Em seguida, acrescentou:
“E uma das suspeitas [dos EUA] é que uma empresa chamada Smartmatic, de origem venezuelana, é que tenha uma programação para alteração das votações naquele país.”
Na sequência, afirmou:
“Não vou entrar em mais detalhes, mas só para deixar registrado que muitas dessas máquinas que são utilizadas nas eleições brasileiras têm a mesma origem dessa empresa venezuelana”.

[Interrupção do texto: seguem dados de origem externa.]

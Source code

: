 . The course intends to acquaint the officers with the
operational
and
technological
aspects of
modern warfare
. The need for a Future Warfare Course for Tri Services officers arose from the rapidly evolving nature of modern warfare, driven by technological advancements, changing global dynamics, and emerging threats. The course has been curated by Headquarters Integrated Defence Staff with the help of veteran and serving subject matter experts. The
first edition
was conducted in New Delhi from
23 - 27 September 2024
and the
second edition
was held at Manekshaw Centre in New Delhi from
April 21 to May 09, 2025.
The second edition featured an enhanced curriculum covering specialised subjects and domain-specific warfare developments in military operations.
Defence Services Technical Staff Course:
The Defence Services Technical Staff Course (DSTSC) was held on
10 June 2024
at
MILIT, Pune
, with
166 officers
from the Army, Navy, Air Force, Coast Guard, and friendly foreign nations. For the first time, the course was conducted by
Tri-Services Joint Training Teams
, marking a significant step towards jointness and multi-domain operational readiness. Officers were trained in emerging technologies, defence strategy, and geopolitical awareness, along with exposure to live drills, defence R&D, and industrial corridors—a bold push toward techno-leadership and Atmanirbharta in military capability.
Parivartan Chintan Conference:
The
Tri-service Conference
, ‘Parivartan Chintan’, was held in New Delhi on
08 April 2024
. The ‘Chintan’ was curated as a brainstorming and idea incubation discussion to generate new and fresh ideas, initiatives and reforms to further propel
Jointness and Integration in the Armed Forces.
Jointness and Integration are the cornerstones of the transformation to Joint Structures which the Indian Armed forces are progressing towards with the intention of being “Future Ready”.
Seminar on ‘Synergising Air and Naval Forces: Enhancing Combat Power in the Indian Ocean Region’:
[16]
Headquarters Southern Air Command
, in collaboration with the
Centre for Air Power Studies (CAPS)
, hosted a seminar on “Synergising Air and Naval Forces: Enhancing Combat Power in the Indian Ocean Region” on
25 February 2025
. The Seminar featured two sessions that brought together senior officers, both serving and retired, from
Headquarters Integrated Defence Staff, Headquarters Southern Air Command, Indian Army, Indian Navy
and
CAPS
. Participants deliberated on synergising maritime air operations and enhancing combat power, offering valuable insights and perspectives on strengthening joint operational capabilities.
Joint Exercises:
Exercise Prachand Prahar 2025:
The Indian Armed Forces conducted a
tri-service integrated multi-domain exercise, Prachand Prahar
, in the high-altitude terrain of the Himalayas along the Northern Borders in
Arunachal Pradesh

Entretanto, a Smartmatic nunca forneceu urnas eletrônicas ao Brasil. A empresa, fundada nos Estados Unidos por engenheiros venezuelanos, participou de uma licitação para as eleições de 2020, mas não foi habilitada. Sua única relação com a Justiça Eleitoral brasileira ocorreu em 2014, quando prestou treinamento técnico-operacional, sem qualquer participação na fabricação ou operação das urnas eletrônicas.
Recuo e ação no TSE
Após a repercussão negativa, Flávio Bolsonaro divulgou nota afirmando ter “integral confiança” no sistema eleitoral brasileiro. No entanto, o senador não explicou por que mencionou informações falsas nem indicou quais seriam as fontes utilizadas em sua apresentação.

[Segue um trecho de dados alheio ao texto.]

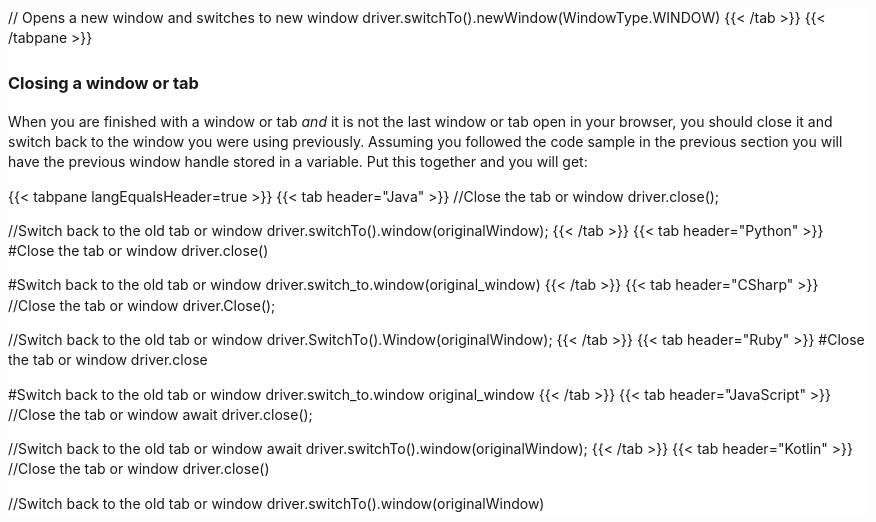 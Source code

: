 // Opens a new window and switches to new window
driver.switchTo().newWindow(WindowType.WINDOW)
  {{< /tab >}}
{{< /tabpane >}}

### Closing a window or tab

When you are finished with a window or tab _and_ it is not the
last window or tab open in your browser, you should close it and switch
back to the window you were using previously.  Assuming you followed the
code sample in the previous section you will have the previous window
handle stored in a variable. Put this together and you will get:

{{< tabpane langEqualsHeader=true >}}
  {{< tab header="Java" >}}
//Close the tab or window
driver.close();

//Switch back to the old tab or window
driver.switchTo().window(originalWindow);
  {{< /tab >}}
  {{< tab header="Python" >}}
#Close the tab or window
driver.close()

#Switch back to the old tab or window
driver.switch_to.window(original_window)
  {{< /tab >}}
  {{< tab header="CSharp" >}}
//Close the tab or window
driver.Close();

//Switch back to the old tab or window
driver.SwitchTo().Window(originalWindow);
  {{< /tab >}}
  {{< tab header="Ruby" >}}
#Close the tab or window
driver.close

#Switch back to the old tab or window
driver.switch_to.window original_window
  {{< /tab >}}
  {{< tab header="JavaScript" >}}
//Close the tab or window
await driver.close();

//Switch back to the old tab or window
await driver.switchTo().window(originalWindow);
  {{< /tab >}}
  {{< tab header="Kotlin" >}}
//Close the tab or window
driver.close()

//Switch back to the old tab or window
driver.switchTo().window(originalWindow)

Na quarta-feira, o PT acionou o Tribunal Superior Eleitoral e pediu, em caráter liminar, a aplicação de multa de R$ 30 mil contra Flávio Bolsonaro. A legenda também solicitou a retirada de publicações dos deputados federais Júlia Zanatta (PL-SC) e Gustavo Gayer (PL-GO), acusados de divulgar conteúdos que distorceram documentos atribuídos à CIA.

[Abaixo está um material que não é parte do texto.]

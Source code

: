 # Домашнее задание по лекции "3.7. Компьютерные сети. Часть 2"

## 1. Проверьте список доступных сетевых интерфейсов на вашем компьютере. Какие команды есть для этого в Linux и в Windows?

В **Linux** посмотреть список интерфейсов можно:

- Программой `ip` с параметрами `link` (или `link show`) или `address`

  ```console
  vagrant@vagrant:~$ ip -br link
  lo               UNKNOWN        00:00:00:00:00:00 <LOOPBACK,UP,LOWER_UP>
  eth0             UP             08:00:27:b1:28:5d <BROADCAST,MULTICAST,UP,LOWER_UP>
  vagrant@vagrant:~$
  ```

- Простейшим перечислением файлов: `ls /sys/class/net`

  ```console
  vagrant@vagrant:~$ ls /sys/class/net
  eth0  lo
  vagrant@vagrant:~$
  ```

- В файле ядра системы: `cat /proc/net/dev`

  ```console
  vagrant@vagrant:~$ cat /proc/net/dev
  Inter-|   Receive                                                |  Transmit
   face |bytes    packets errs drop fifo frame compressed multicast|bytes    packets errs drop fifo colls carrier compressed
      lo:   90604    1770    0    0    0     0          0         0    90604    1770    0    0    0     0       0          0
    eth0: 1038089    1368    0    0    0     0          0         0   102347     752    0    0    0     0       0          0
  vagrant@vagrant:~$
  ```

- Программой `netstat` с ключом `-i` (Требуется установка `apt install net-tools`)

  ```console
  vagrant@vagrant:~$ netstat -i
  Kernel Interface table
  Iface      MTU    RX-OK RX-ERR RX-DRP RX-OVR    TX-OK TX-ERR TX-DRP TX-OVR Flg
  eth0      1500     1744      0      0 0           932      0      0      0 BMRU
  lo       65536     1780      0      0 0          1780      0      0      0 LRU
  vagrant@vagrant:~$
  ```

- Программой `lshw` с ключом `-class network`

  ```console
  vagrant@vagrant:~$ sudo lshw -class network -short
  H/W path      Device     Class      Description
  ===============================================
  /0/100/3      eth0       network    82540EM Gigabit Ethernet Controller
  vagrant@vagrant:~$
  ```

Na petição, o partido cita tanto o precedente envolvendo Fernando Francischini quanto a decisão que tornou Jair Bolsonaro inelegível.
Estratégia remete a discursos anteriores
A utilização de supostos documentos da CIA também chamou atenção de especialistas. Segundo a análise apresentada, a narrativa faz parte de uma estratégia política ligada ao governo Donald Trump, que voltou a questionar o resultado das eleições presidenciais dos EUA de 2020, apesar de as alegações de fraude terem sido rejeitadas em diversas instâncias da Justiça dos Estados Unidos.
No Brasil, o episódio acabou sendo imediatamente comparado à reunião promovida por Jair Bolsonaro com embaixadores em 2022, considerada um dos principais elementos utilizados pelo TSE para declarar sua inelegibilidade e posteriormente mencionada pelo ministro Alexandre de Moraes, no Supremo Tribunal Federal (STF), como um dos indícios da articulação de uma tentativa de ruptura institucional.
Diante da repercussão, a rápida divulgação de uma nota por Flávio Bolsonaro foi interpretada por observadores políticos como uma tentativa de reduzir os impactos jurídicos e políticos de suas declarações, evitando que o episódio siga trajetória semelhante à que marcou o processo envolvendo o ex-presidente.